The invention relates to a distributed multi-authorization-party ciphertext policy attribute-based encryption method for medium confusion, which is characterized in that when a new attribute authorization center is added into a system, the new attribute authorization center is secretly distributed with a pseudorandom function PRF (.). In order to prevent collusion of users who possess all relevantattributes in a certain relevant attribute management domain, a trusted medium (MDR) is employed in this system. A data owner generates a ciphertext CT including a obfuscation function. Because the secure DO is used, online interaction does not need to be maintained. Similarly, the DO transmits a key to the MDR, where the key is a function variable for receiving a key skU obtained by the user U from the MDR. The skU is calculated from a PRF (.), a GidU of U, or the like. U has the ability to calculate a function, but does not reveal the internal program secret. Wherein I represents a set of AAs serial numbers of an attribute authorization center for managing U attributes, if the identity IDU of U is confirmed, a corresponding private key USKj is issued to the user U, and the MDR sends a private key skU to the user U. And finally, the U decrypts the ciphertext CT by using USKj (j belongs to I).
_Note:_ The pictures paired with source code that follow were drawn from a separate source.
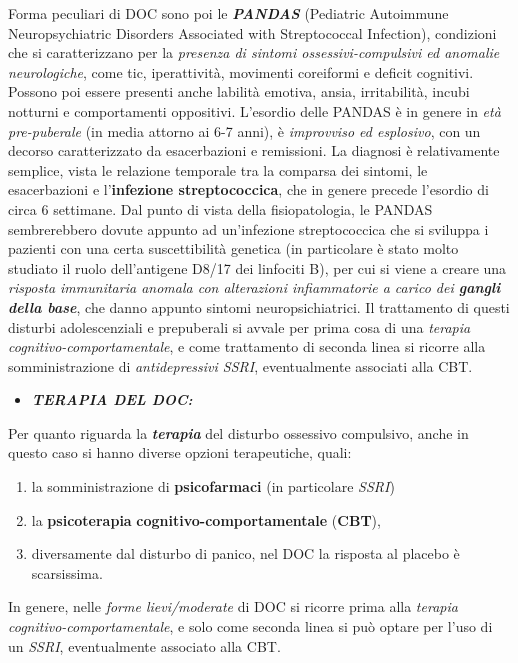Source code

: \documentclass[]{article}
\begin{document}
Forma peculiari di DOC sono poi le \textbf{\emph{PANDAS}} (Pediatric
Autoimmune Neuropsychiatric Disorders Associated with Streptococcal
Infection), condizioni che si caratterizzano per la \emph{presenza di
sintomi ossessivi-compulsivi ed anomalie neurologiche}, come tic,
iperattività, movimenti coreiformi e deficit cognitivi. Possono poi
essere presenti anche labilità emotiva, ansia, irritabilità, incubi
notturni e comportamenti oppositivi. L'esordio delle PANDAS è in genere
in \emph{età pre-puberale} (in media attorno ai 6-7 anni), è
\emph{improvviso ed esplosivo}, con un decorso caratterizzato da
esacerbazioni e remissioni. La diagnosi è relativamente semplice, vista
le relazione temporale tra la comparsa dei sintomi, le esacerbazioni e
l'\textbf{infezione streptococcica}, che in genere precede l'esordio di
circa 6 settimane. Dal punto di vista della fisiopatologia, le PANDAS
sembrerebbero dovute appunto ad un'infezione streptococcica che si
sviluppa i pazienti con una certa suscettibilità genetica (in
particolare è stato molto studiato il ruolo dell'antigene D8/17 dei
linfociti B), per cui si viene a creare una \emph{risposta immunitaria
anomala con alterazioni infiammatorie a carico dei \textbf{gangli della
base}}, che danno appunto sintomi neuropsichiatrici. Il trattamento di
questi disturbi adolescenziali e prepuberali si avvale per prima cosa di
una \emph{terapia cognitivo-comportamentale}, e come trattamento di
seconda linea si ricorre alla somministrazione di \emph{antidepressivi
SSRI}, eventualmente associati alla CBT.

\begin{itemize}
\item
  \textbf{\emph{TERAPIA DEL DOC:}}
\end{itemize}

Per quanto riguarda la \textbf{\emph{terapia}} del disturbo ossessivo
compulsivo, anche in questo caso si hanno diverse opzioni terapeutiche,
quali:

\begin{enumerate}
\def\labelenumi{\arabic{enumi}.}
\item
  la somministrazione di \textbf{psicofarmaci} (in particolare
  \emph{SSRI})
\item
  la \textbf{psicoterapia} \textbf{cognitivo-comportamentale}
  (\textbf{CBT}),
\item
  diversamente dal disturbo di panico, nel DOC la risposta al placebo è
  scarsissima.
\end{enumerate}

In genere, nelle \emph{forme lievi/moderate} di DOC si ricorre prima
alla \emph{terapia cognitivo-comportamentale}, e solo come seconda linea
si può optare per l'uso di un \emph{SSRI}, eventualmente associato alla
CBT.
\end{document}
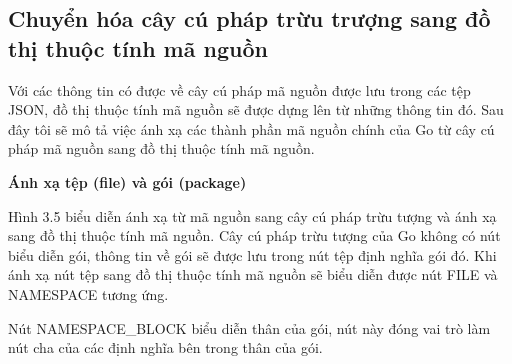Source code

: \subsection{Chuyển hóa cây cú pháp trừu trượng sang đồ thị thuộc tính mã nguồn}

Với các thông tin có được về cây cú pháp mã nguồn được lưu trong các tệp JSON,
đồ thị thuộc tính mã nguồn sẽ được dựng lên từ những thông tin đó. Sau đây tôi sẽ mô
tả việc ánh xạ các thành phần mã nguồn chính của Go từ cây cú pháp mã nguồn sang đồ
thị thuộc tính mã nguồn.

\textbf{Ánh xạ tệp (file) và gói (package)}

Hình 3.5 biểu diễn ánh xạ từ mã nguồn sang cây cú pháp trừu tượng và ánh xạ sang đồ thị thuộc tính mã nguồn. Cây cú pháp trừu tượng của Go không có nút biểu diễn gói, thông tin về gói sẽ được lưu trong nút tệp định nghĩa gói đó. Khi ánh xạ nút tệp sang đồ thị thuộc tính mã nguồn sẽ biểu diễn được nút FILE và NAMESPACE tương ứng.

Nút NAMESPACE\_BLOCK biểu diễn thân của gói, nút này đóng vai trò làm nút cha của các định nghĩa bên trong thân của gói.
A multivariable-based proxy re-signature method capable of resisting conspiracy attacks comprises the steps of system generation, key generation, re-signature key generation, trustee A signature generation, agent re-signature generation, and re-signature correctness verification. As two random keys (H<*>A and H<*>B) used by a trustee A and a trustee B in proxy re-signature are generated by adopting a trusted third party, and are used for generating new re-signature keys respectively, an agent converts a signature of the trustee A to a certain message into a signature of the trustee B to the same message by using the corresponding new re-signature key, and the confidentiality of the random keys is high, whether the trustee B and the agent or the trustee A and the agent cannot conspire to acquire the private key of the other trustee, that is, the conspiracy attacks can be resisted effectively. The multivariable-based proxy re-signature method is high in efficiency, safe, reliable, and capable of resisting the conspiracy attacks of the trustee A and the agent or the agent and the trustee B, and can be used in proxy re-signature.

The invention provides a convolutional neural network image classification method based on homomorphic encryption, which is used for solving the technical problems that privacy information is easy to leak and collusion attacks cannot be resisted in the prior art, and comprises the following steps: constructing a multi-party deep learning scene model; initializing encryption parameters by the parameter server; enabling each user to generate a public key and a private key of the user; enabling the parameter server to generate a public key and a private key of the parameter server; enabling the auxiliary server to generate a public key and a private key of the auxiliary server and a joint public key; enabling each user to obtain a training image sample set and a test image sample set; enabling the parameter server to construct a convolutional neural network model and initialize training parameters; enabling the user P to obtain and upload a gradient vector ciphertext; enabling the parameter server to aggregate the gradient ciphertext vectors; enabling the parameter server and the auxiliary server to perform homomorphic re-encryption on the aggregation gradient vector ciphertext; enabling the user P to obtain a training result of the convolutional neural network model; and enabling each user to obtain an image classification result.